Published in final edited form as: Science. 2020 Sep 11;369(6509):1313–1314. doi: 10.1126/science.abd4842

NIH must confront the use of race in science

Michael Yudell 1,*, Dorothy Roberts 2, Rob DeSalle 3, Sarah Tishkoff 4; 70 signatories
PMCID: PMC9994540  NIHMSID: NIHMS1864856  PMID: 32913094

Recent protests across the United States and the world have called attention to anti-Black racism in policing, employment, housing, and education. Science and medicine also have long histories of racism (1, 2). This unfortunate yet persistent aspect of science and medicine includes the use of obsolete concepts of race to measure human biological difference and the false belief, by some, that differences in disease outcomes stem primarily from pathophysiological differences between racial groups (3, 4).

We are particularly concerned that explanations for the disproportionate rates of coronavirus disease 2019 (COVID-19) in Black, Latino, Indigenous, and other communities of color will mistakenly point to innate racial differences instead of long-standing institutionalized racism and other underlying social, structural, and environmental determinants. Although genetic risk factors may contribute to severity of COVID-19 (5, 6), race is a poor proxy to understand the population distribution of such risk factors (7). Compelling evidence shows that racism, not race, is the most relevant risk factor (8, 9). We are hopeful that scientists will not turn to racial science—a reflection of long-standing beliefs about superiority and inferiority that have no place in scientific and clinical practice (1, 10)—to explain COVID-19 disparities and justify policy responses to it. However, racial categories have been misused in the past.

In 2016, we called for the elimination of the use of race as a means to classify biological diversity in both laboratory and clinical research. Since that time, little has changed (11). The National Institutes of Health (NIH) made progress by releasing a request for applications in support of research leading to the creation of best practices for the study of race and other population identifiers (12). However, R01 awards could take years to address these issues, and NIH still offers no guidance about the use of racial and ethnic identifiers in research beyond recruitment. There is an urgent need for NIH to provide scientists with information about what utility racial data have beyond fostering diversity in research, how such information should or should not be used in data analysis, and what identifiers of human populations might be better suited for use in biomedical research.

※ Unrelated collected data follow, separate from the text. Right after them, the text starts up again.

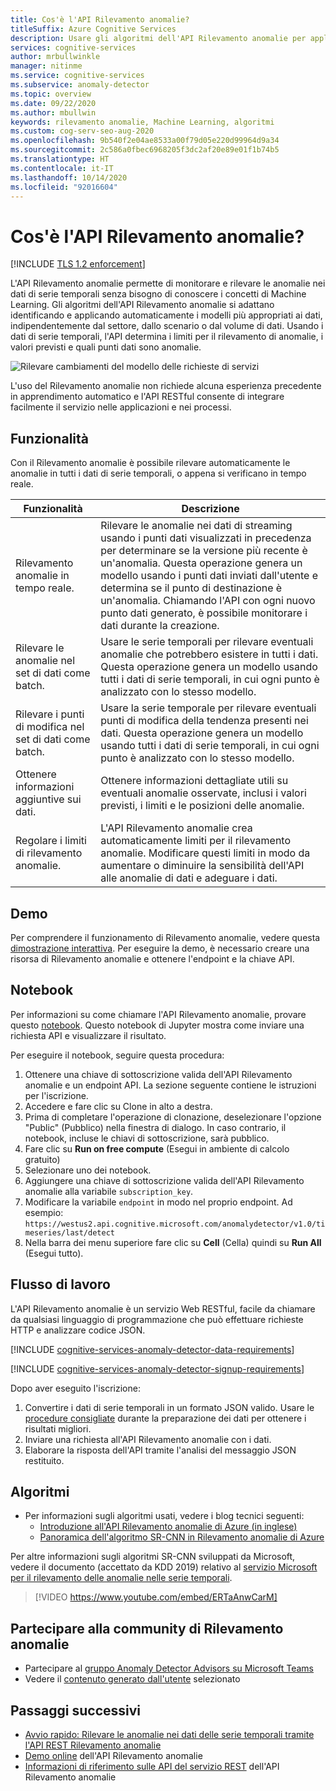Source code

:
 ```yaml
---
title: Cos'è l'API Rilevamento anomalie?
titleSuffix: Azure Cognitive Services
description: Usare gli algoritmi dell'API Rilevamento anomalie per applicare il rilevamento anomalie nei dati di serie temporali.
services: cognitive-services
author: mrbullwinkle
manager: nitinme
ms.service: cognitive-services
ms.subservice: anomaly-detector
ms.topic: overview
ms.date: 09/22/2020
ms.author: mbullwin
keywords: rilevamento anomalie, Machine Learning, algoritmi
ms.custom: cog-serv-seo-aug-2020
ms.openlocfilehash: 9b540f2e04ae8533a00f79d05e220d99964d9a34
ms.sourcegitcommit: 2c586a0fbec6968205f3dc2af20e89e01f1b74b5
ms.translationtype: HT
ms.contentlocale: it-IT
ms.lasthandoff: 10/14/2020
ms.locfileid: "92016604"
---
```

# <a name="what-is-the-anomaly-detector-api"></a>Cos'è l'API Rilevamento anomalie?

[!INCLUDE [TLS 1.2 enforcement](../../../includes/cognitive-services-tls-announcement.md)]

L'API Rilevamento anomalie permette di monitorare e rilevare le anomalie nei dati di serie temporali senza bisogno di conoscere i concetti di Machine Learning. Gli algoritmi dell'API Rilevamento anomalie si adattano identificando e applicando automaticamente i modelli più appropriati ai dati, indipendentemente dal settore, dallo scenario o dal volume di dati. Usando i dati di serie temporali, l'API determina i limiti per il rilevamento di anomalie, i valori previsti e quali punti dati sono anomalie.

![Rilevare cambiamenti del modello delle richieste di servizi](./media/anomaly_detection2.png)

L'uso del Rilevamento anomalie non richiede alcuna esperienza precedente in apprendimento automatico e l'API RESTful consente di integrare facilmente il servizio nelle applicazioni e nei processi.

## <a name="features"></a>Funzionalità

Con il Rilevamento anomalie è possibile rilevare automaticamente le anomalie in tutti i dati di serie temporali, o appena si verificano in tempo reale.

|Funzionalità  |Descrizione  |
|---------|---------|
|Rilevamento anomalie in tempo reale. | Rilevare le anomalie nei dati di streaming usando i punti dati visualizzati in precedenza per determinare se la versione più recente è un'anomalia. Questa operazione genera un modello usando i punti dati inviati dall'utente e determina se il punto di destinazione è un'anomalia. Chiamando l'API con ogni nuovo punto dati generato, è possibile monitorare i dati durante la creazione. |
|Rilevare le anomalie nel set di dati come batch. | Usare le serie temporali per rilevare eventuali anomalie che potrebbero esistere in tutti i dati. Questa operazione genera un modello usando tutti i dati di serie temporali, in cui ogni punto è analizzato con lo stesso modello.         |
|Rilevare i punti di modifica nel set di dati come batch. | Usare la serie temporale per rilevare eventuali punti di modifica della tendenza presenti nei dati. Questa operazione genera un modello usando tutti i dati di serie temporali, in cui ogni punto è analizzato con lo stesso modello.    |
| Ottenere informazioni aggiuntive sui dati. | Ottenere informazioni dettagliate utili su eventuali anomalie osservate, inclusi i valori previsti, i limiti e le posizioni delle anomalie. |
| Regolare i limiti di rilevamento anomalie. | L'API Rilevamento anomalie crea automaticamente limiti per il rilevamento anomalie. Modificare questi limiti in modo da aumentare o diminuire la sensibilità dell'API alle anomalie di dati e adeguare i dati. |

## <a name="demo"></a>Demo

Per comprendere il funzionamento di Rilevamento anomalie, vedere questa [dimostrazione interattiva](https://aka.ms/adDemo).
Per eseguire la demo, è necessario creare una risorsa di Rilevamento anomalie e ottenere l'endpoint e la chiave API.

## <a name="notebook"></a>Notebook

Per informazioni su come chiamare l'API Rilevamento anomalie, provare questo [notebook](https://aka.ms/adNotebook). Questo notebook di Jupyter mostra come inviare una richiesta API e visualizzare il risultato.

Per eseguire il notebook, seguire questa procedura:

1. Ottenere una chiave di sottoscrizione valida dell'API Rilevamento anomalie e un endpoint API. La sezione seguente contiene le istruzioni per l'iscrizione.
1. Accedere e fare clic su Clone in alto a destra.
1. Prima di completare l'operazione di clonazione, deselezionare l'opzione "Public" (Pubblico) nella finestra di dialogo. In caso contrario, il notebook, incluse le chiavi di sottoscrizione, sarà pubblico.
1. Fare clic su **Run on free compute** (Esegui in ambiente di calcolo gratuito)
1. Selezionare uno dei notebook.
1. Aggiungere una chiave di sottoscrizione valida dell'API Rilevamento anomalie alla variabile `subscription_key`.
1. Modificare la variabile `endpoint` in modo nel proprio endpoint. Ad esempio: `https://westus2.api.cognitive.microsoft.com/anomalydetector/v1.0/timeseries/last/detect`
1. Nella barra dei menu superiore fare clic su **Cell** (Cella) quindi su **Run All** (Esegui tutto).

## <a name="workflow"></a>Flusso di lavoro

L'API Rilevamento anomalie è un servizio Web RESTful, facile da chiamare da qualsiasi linguaggio di programmazione che può effettuare richieste HTTP e analizzare codice JSON.

[!INCLUDE [cognitive-services-anomaly-detector-data-requirements](../../../includes/cognitive-services-anomaly-detector-data-requirements.md)]

[!INCLUDE [cognitive-services-anomaly-detector-signup-requirements](../../../includes/cognitive-services-anomaly-detector-signup-requirements.md)]

Dopo aver eseguito l'iscrizione:

1. Convertire i dati di serie temporali in un formato JSON valido. Usare le [procedure consigliate](concepts/anomaly-detection-best-practices.md) durante la preparazione dei dati per ottenere i risultati migliori.
1. Inviare una richiesta all'API Rilevamento anomalie con i dati.
1. Elaborare la risposta dell'API tramite l'analisi del messaggio JSON restituito.

## <a name="algorithms"></a>Algoritmi

* Per informazioni sugli algoritmi usati, vedere i blog tecnici seguenti:
    * [Introduzione all'API Rilevamento anomalie di Azure (in inglese)](https://techcommunity.microsoft.com/t5/AI-Customer-Engineering-Team/Introducing-Azure-Anomaly-Detector-API/ba-p/490162)
    * [Panoramica dell'algoritmo SR-CNN in Rilevamento anomalie di Azure](https://techcommunity.microsoft.com/t5/AI-Customer-Engineering-Team/Overview-of-SR-CNN-algorithm-in-Azure-Anomaly-Detector/ba-p/982798)

Per altre informazioni sugli algoritmi SR-CNN sviluppati da Microsoft, vedere il documento (accettato da KDD 2019) relativo al [servizio Microsoft per il rilevamento delle anomalie nelle serie temporali](https://arxiv.org/abs/1906.03821).


> [!VIDEO https://www.youtube.com/embed/ERTaAnwCarM]

## <a name="join-the-anomaly-detector-community"></a>Partecipare alla community di Rilevamento anomalie

* Partecipare al [gruppo Anomaly Detector Advisors su Microsoft Teams](https://aka.ms/AdAdvisorsJoin)
* Vedere il [contenuto generato dall'utente](user-generated-content.md) selezionato

## <a name="next-steps"></a>Passaggi successivi

* [Avvio rapido: Rilevare le anomalie nei dati delle serie temporali tramite l'API REST Rilevamento anomalie](quickstarts/detect-data-anomalies-csharp.md)
* [Demo online](https://notebooks.azure.com/AzureAnomalyDetection/projects/anomalydetector) dell'API Rilevamento anomalie
* [Informazioni di riferimento sulle API del servizio REST](https://aka.ms/anomaly-detector-rest-api-ref) dell'API Rilevamento anomalie
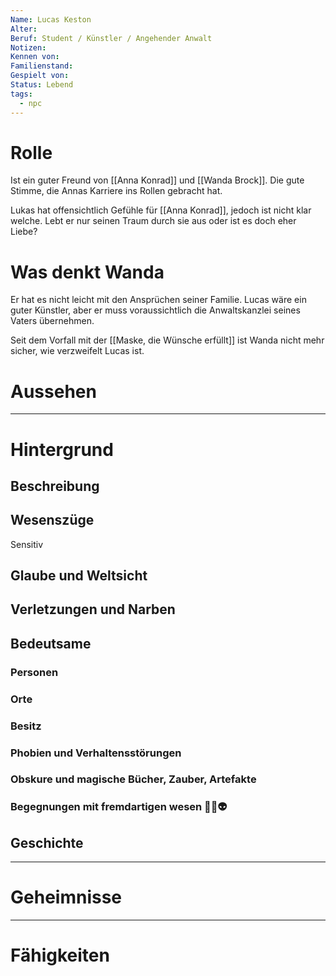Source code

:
 ```yaml
---
Name: Lucas Keston
Alter: 
Beruf: Student / Künstler / Angehender Anwalt
Notizen: 
Kennen von: 
Familienstand: 
Gespielt von: 
Status: Lebend
tags:
  - npc
---
```

# Rolle
Ist ein guter Freund von [[Anna Konrad]] und [[Wanda Brock]]. Die gute Stimme, die Annas Karriere ins Rollen gebracht hat.

Lukas hat offensichtlich Gefühle für [[Anna Konrad]], jedoch ist nicht klar welche. Lebt er nur seinen Traum durch sie aus oder ist es  doch eher Liebe?

# Was denkt Wanda

Er hat es nicht leicht mit den Ansprüchen seiner Familie. Lucas wäre ein guter Künstler, aber er muss voraussichtlich die Anwaltskanzlei seines Vaters übernehmen. 

Seit dem Vorfall mit der [[Maske, die Wünsche erfüllt]] ist Wanda nicht mehr sicher, wie verzweifelt Lucas ist. 
# Aussehen

--- 
# Hintergrund
## Beschreibung


## Wesenszüge
Sensitiv

## Glaube und Weltsicht


## Verletzungen und Narben


## Bedeutsame


### Personen


### Orte


### Besitz 


### Phobien und Verhaltensstörungen


### Obskure und magische Bücher, Zauber, Artefakte


### Begegnungen mit fremdartigen wesen 👻👾👽


## Geschichte


--- 
# Geheimnisse



--- 
# Fähigkeiten


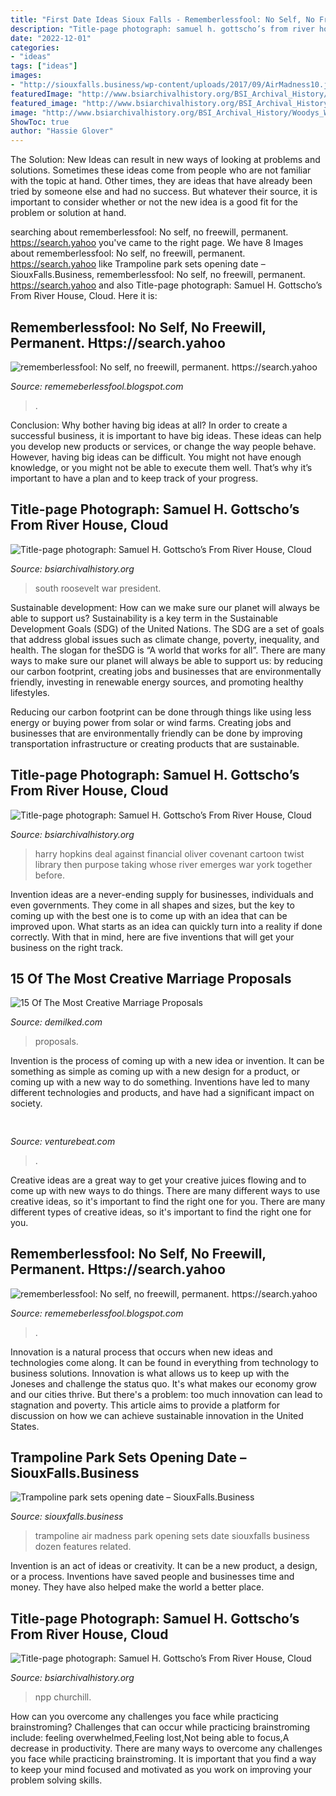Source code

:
 ```yaml
---
title: "First Date Ideas Sioux Falls - Rememberlessfool: No Self, No Freewill, Permanent. Https://search.yahoo"
description: "Title-page photograph: samuel h. gottscho’s from river house, cloud"
date: "2022-12-01"
categories:
- "ideas"
tags: ["ideas"]
images:
- "http://siouxfalls.business/wp-content/uploads/2017/09/AirMadness10.jpg"
featuredImage: "http://www.bsiarchivalhistory.org/BSI_Archival_History/Woodys_World_files/droppedImage_5.jpg"
featured_image: "http://www.bsiarchivalhistory.org/BSI_Archival_History/Woodys_World_files/droppedImage_14.jpg"
image: "http://www.bsiarchivalhistory.org/BSI_Archival_History/Woodys_World_files/droppedImage_5.jpg"
ShowToc: true
author: "Hassie Glover"
---
```



The Solution:
New Ideas can result in new ways of looking at problems and solutions. Sometimes these ideas come from people who are not familiar with the topic at hand. Other times, they are ideas that have already been tried by someone else and had no success. But whatever their source, it is important to consider whether or not the new idea is a good fit for the problem or solution at hand.

	

		
searching about rememberlessfool: No self, no freewill, permanent. https://search.yahoo you've came to the right page. We have 8 Images about rememberlessfool: No self, no freewill, permanent. https://search.yahoo like Trampoline park sets opening date – SiouxFalls.Business, rememberlessfool: No self, no freewill, permanent. https://search.yahoo and also Title-page photograph: Samuel H. Gottscho’s From River House, Cloud. Here it is:
		
    
## Rememberlessfool: No Self, No Freewill, Permanent. Https://search.yahoo

<img loading=lazy src="https://1.bp.blogspot.com/-dyYA52wftEA/Xma0_l5L3nI/AAAAAAAAehY/AVKYk6w14TY6hsp3jzTcBAov3Cao5E1lgCLcBGAsYHQ/s1600/Untitled1313.png" onerror="this.onerror=null;this.src='https://tse4.mm.bing.net/th?id=OIP.mHS_JgFqb_kAS3QkTpurGQHaEK&amp;pid=15.1';" alt="rememberlessfool: No self, no freewill, permanent. https://search.yahoo">

_Source: rememeberlessfool.blogspot.com_

>. 

	

Conclusion: Why bother having big ideas at all?
In order to create a successful business, it is important to have big ideas. These ideas can help you develop new products or services, or change the way people behave. However, having big ideas can be difficult. You might not have enough knowledge, or you might not be able to execute them well. That’s why it’s important to have a plan and to keep track of your progress.

    
## Title-page Photograph: Samuel H. Gottscho’s From River House, Cloud

<img loading=lazy src="http://www.bsiarchivalhistory.org/BSI_Archival_History/Woodys_World_files/droppedImage_14.jpg" onerror="this.onerror=null;this.src='https://tse4.mm.bing.net/th?id=OIP.6MpZ7RZsYNAhqH1GAXt1JwHaFR&amp;pid=15.1';" alt="Title-page photograph: Samuel H. Gottscho’s From River House, Cloud">

_Source: bsiarchivalhistory.org_

>south roosevelt war president. 

	

Sustainable development: How can we make sure our planet will always be able to support us?
Sustainability is a key term in the Sustainable Development Goals (SDG) of the United Nations. The SDG are a set of goals that address global issues such as climate change, poverty, inequality, and health. The slogan for theSDG is “A world that works for all”.
There are many ways to make sure our planet will always be able to support us: by reducing our carbon footprint, creating jobs and businesses that are environmentally friendly, investing in renewable energy sources, and promoting healthy lifestyles.

Reducing our carbon footprint can be done through things like using less energy or buying power from solar or wind farms. Creating jobs and businesses that are environmentally friendly can be done by improving transportation infrastructure or creating products that are sustainable.

    
## Title-page Photograph: Samuel H. Gottscho’s From River House, Cloud

<img loading=lazy src="http://www.bsiarchivalhistory.org/BSI_Archival_History/Woodys_World_files/droppedImage_5.jpg" onerror="this.onerror=null;this.src='https://tse1.mm.bing.net/th?id=OIP.XvOfOSFFntj47nlq6WcgMgHaH3&amp;pid=15.1';" alt="Title-page photograph: Samuel H. Gottscho’s From River House, Cloud">

_Source: bsiarchivalhistory.org_

>harry hopkins deal against financial oliver covenant cartoon twist library then purpose taking whose river emerges war york together before. 

	

Invention ideas are a never-ending supply for businesses, individuals and even governments. They come in all shapes and sizes, but the key to coming up with the best one is to come up with an idea that can be improved upon. What starts as an idea can quickly turn into a reality if done correctly. With that in mind, here are five inventions that will get your business on the right track.

    
## 15 Of The Most Creative Marriage Proposals

<img loading=lazy src="https://www.demilked.com/magazine/wp-content/uploads/2016/06/engagement-ideas-creative-marriage-proposals-13.jpg" onerror="this.onerror=null;this.src='https://tse3.mm.bing.net/th?id=OIP.refWlNvWwMKMvoMhmbDsLwHaVS&amp;pid=15.1';" alt="15 Of The Most Creative Marriage Proposals">

_Source: demilked.com_

>proposals. 

	

Invention is the process of coming up with a new idea or invention. It can be something as simple as coming up with a new design for a product, or coming up with a new way to do something. Inventions have led to many different technologies and products, and have had a significant impact on society.

    
## 

<img loading=lazy src="https://venturebeat.com/wp-content/uploads/2020/05/hp-spring-4.jpg" onerror="this.onerror=null;this.src='https://tse1.mm.bing.net/th?id=OIP.5Eh6tApXNensZpKqgv-7wQHaEl&amp;pid=15.1';" alt="">

_Source: venturebeat.com_

>. 

	

Creative ideas are a great way to get your creative juices flowing and to come up with new ways to do things. There are many different ways to use creative ideas, so it's important to find the right one for you. There are many different types of creative ideas, so it's important to find the right one for you.

    
## Rememberlessfool: No Self, No Freewill, Permanent. Https://search.yahoo

<img loading=lazy src="https://1.bp.blogspot.com/-SlX7D4IGO7U/Xzb3YtGmJ0I/AAAAAAAAfXc/nDj6MWClopYAAuqbd8Yt-HHCri62JL3uACLcBGAsYHQ/s1600/Untitled1781.png" onerror="this.onerror=null;this.src='https://tse4.mm.bing.net/th?id=OIP.0PClHnPTix24UX1zoPxCXQHaEK&amp;pid=15.1';" alt="rememberlessfool: No self, no freewill, permanent. https://search.yahoo">

_Source: rememeberlessfool.blogspot.com_

>. 

	

Innovation is a natural process that occurs when new ideas and technologies come along. It can be found in everything from technology to business solutions. Innovation is what allows us to keep up with the Joneses and challenge the status quo. It's what makes our economy grow and our cities thrive. But there's a problem: too much innovation can lead to stagnation and poverty. This article aims to provide a platform for discussion on how we can achieve sustainable innovation in the United States.

    
## Trampoline Park Sets Opening Date – SiouxFalls.Business

<img loading=lazy src="http://siouxfalls.business/wp-content/uploads/2017/09/AirMadness10.jpg" onerror="this.onerror=null;this.src='https://tse4.mm.bing.net/th?id=OIP.uKqz7I2ZMStZgMxT_uVP4AHaE8&amp;pid=15.1';" alt="Trampoline park sets opening date – SiouxFalls.Business">

_Source: siouxfalls.business_

>trampoline air madness park opening sets date siouxfalls business dozen features related. 

	

Invention is an act of ideas or creativity. It can be a new product, a design, or a process. Inventions have saved people and businesses time and money. They have also helped make the world a better place.

    
## Title-page Photograph: Samuel H. Gottscho’s From River House, Cloud

<img loading=lazy src="https://www.bsiarchivalhistory.org/BSI_Archival_History/Woodys_World_files/droppedImage.jpg" onerror="this.onerror=null;this.src='https://tse4.mm.bing.net/th?id=OIP.XJXqEJ5xckiVSpQ_Rl36JQHaLS&amp;pid=15.1';" alt="Title-page photograph: Samuel H. Gottscho’s From River House, Cloud">

_Source: bsiarchivalhistory.org_

>npp churchill. 

	

How can you overcome any challenges you face while practicing brainstroming?
Challenges that can occur while practicing brainstroming include: feeling overwhelmed,Feeling lost,Not being able to focus,A decrease in productivity. There are many ways to overcome any challenges you face while practicing brainstroming. It is important that you find a way to keep your mind focused and motivated as you work on improving your problem solving skills.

To begin to address the misuse of racial measures in scientific and clinical practice, we urge the director of NIH to lead education efforts directed at both scientists and the public about the nature of human genetic diversity and the ongoing need and obligation to confront racism in science. In these troubled times, a clear statement regarding use and misuse of population identifiers in the pursuit of characterizing human difference could help alleviate ongoing and widespread confusion on such matters.

NIH should then support the National Academy of Sciences to bring together a diverse group of scientists and scholars to develop a consensus statement on best practices in genetic, clinical, and social scientific studies for characterizing human genetic diversity, including guidance for using racial categories to study racism’s impact on human health. Guidelines for federally funded science should also include best practices for the integration of biological, social, structural, and environmental health determinants into the study of human health and disease.

NIH should continue and expand its work to hire more career scientists and clinicians from underrepresented minority groups. It should also substantially increase the extramural funding that supports scientists from underrepresented groups at every level of training and throughout career development. We have the tools to remedy this challenge. The time to act is now.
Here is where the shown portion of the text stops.